For these reasons, the Court dismissed the complaint on July 19, 2017 for failing to state
a cognizable claim. See 28 U.S.C. § 1915(e)(2) (Courts may sua sponte dismiss an in forma
pauperis complaint “if … the action … fails to state a claim upon which relief may be granted.”);
28 U.S.C. § 1915A(b) (The Court must dismiss any inmate complaint that fails to state a
cognizable claim or “seeks monetary relief from a defendant who is immune…” ). Consistent
with Hall v. Bellmon, 935 F.2d 1106, 1109 (10th Cir. 1991), Plaintiff was given thirty days to
amend his complaint to cure the pleading defects. The Court also provided guidance about what
the amended complaint must allege to survive initial review. In particular, the Court warned that
any amended complaint must “make clear exactly who alleged to have done what to whom, to
provide each individual with fair notice as to the basis of the claim against him or her.” Robbins
v. Oklahoma, 519 F.3d 1242, 1249-50 (10th Cir. 2008) (emphasis in original).

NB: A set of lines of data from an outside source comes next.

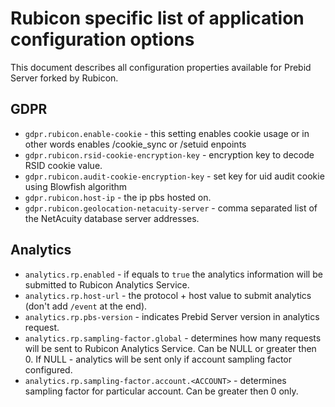 # Rubicon specific list of application configuration options

This document describes all configuration properties available for Prebid Server forked by Rubicon.

## GDPR
- `gdpr.rubicon.enable-cookie` - this setting enables cookie usage or in other words enables /cookie_sync or /setuid enpoints
- `gdpr.rubicon.rsid-cookie-encryption-key` - encryption key to decode RSID cookie value.
- `gdpr.rubicon.audit-cookie-encryption-key` - set key for uid audit cookie using Blowfish algorithm
- `gdpr.rubicon.host-ip` - the ip pbs hosted on.
- `gdpr.rubicon.geolocation-netacuity-server` - comma separated list of the NetAcuity database server addresses.

## Analytics
- `analytics.rp.enabled` - if equals to `true` the analytics information will be submitted to Rubicon Analytics Service.
- `analytics.rp.host-url` - the protocol + host value to submit analytics (don't add `/event` at the end).
- `analytics.rp.pbs-version` - indicates Prebid Server version in analytics request.
- `analytics.rp.sampling-factor.global` - determines how many requests will be sent to Rubicon Analytics Service. Can be NULL or greater then 0. If NULL - analytics will be sent only if account sampling factor configured.
- `analytics.rp.sampling-factor.account.<ACCOUNT>` - determines sampling factor for particular account. Can be greater then 0 only.
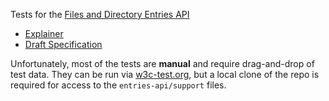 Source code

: Tests for the [Files and Directory Entries API](https://github.com/wicg/entries-api)

* [Explainer](https://github.com/WICG/entries-api/blob/gh-pages/EXPLAINER.md)
* [Draft Specification](https://wicg.github.io/entries-api/)

Unfortunately, most of the tests are **manual** and require drag-and-drop of test data.
They can be run via [w3c-test.org](http://w3c-test.org/entries-api/), but a local
clone of the repo is required for access to the `entries-api/support` files.
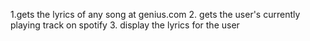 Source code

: 1.gets the lyrics of any song at genius.com
2. gets the user's currently playing track on spotify 
3. display the lyrics for the user
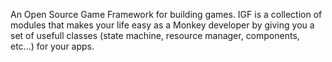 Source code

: An Open Source Game Framework for building games. IGF is a collection of modules that makes your life easy as a Monkey developer by giving you a set of usefull classes (state machine, resource manager, components, etc...) for your apps.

Plaintiff filed an Amended Complaint on August 23, 2017,1 which “attach[es] (3)
additional pages that state laws, rules, statutes, [and] records” from “[his] file.” See Doc. 14, p.
1. All three pages set forth the legal standards for “Due Process Claims for Personal Injuries and
Property Deprivation,” “Cruel and Unusual Punishment.” “The Right to Receive Medical
The deadline to file an amended pleading was actually August 19, 2017, but the Court will overlook the delay.
Treatment,” and “Conditions of Confinement.” See Doc. 14, p. 2-4. The Amended Complaint
does not contain new factual averments or identify any persons responsible for the alleged
constitutional violations. See McLaughlin v. Bd. of Trustees, 215 F.3d 1168, 1172 (10th Cir.
2000) (“A cause of action under section 1983 requires the deprivation of a civil right by a
‘person’ acting under color of state law.”). The Amended Complaint therefore fails to state a
claim on which relief may be granted, and this action will be dismissed with prejudice pursuant
to 28 U.S.C. §§ 1915(e)(2)(B)(ii) and 1915A(b).
Such dismissal counts as a strike under the Prison Litigation Reform Act (PLRA), 28
U.S.C. § 1915(g). See Hafed v. Bureau of Prisons, 635 F.3d 1172, 1176-77 (10th Cir. 2011)
(holding that dismissal of an action as frivolous, malicious, or for failure to state a claim under §
1915(e)(2)(B) counts as a strike under § 1915(g)). The Court notifies Plaintiff that if he accrues
three strikes under the PLRA, he may not proceed in forma pauperis in civil actions before the
federal courts unless he is under imminent danger of serious physical injury. See § 1915(g).
IT IS HEREBY ORDERED that this action is DISMISSED with prejudice pursuant to
28 U.S.C. § 1915(e)(2)(B)(ii) and 1915A(b) for failure to state a claim on which relief may
granted; and judgment will be entered.
IT IS FURTHER ORERED that a strike is IMPOSED against Plaintiff Karl Marx
Candelaria under 28 U.S.C. § 1915(g).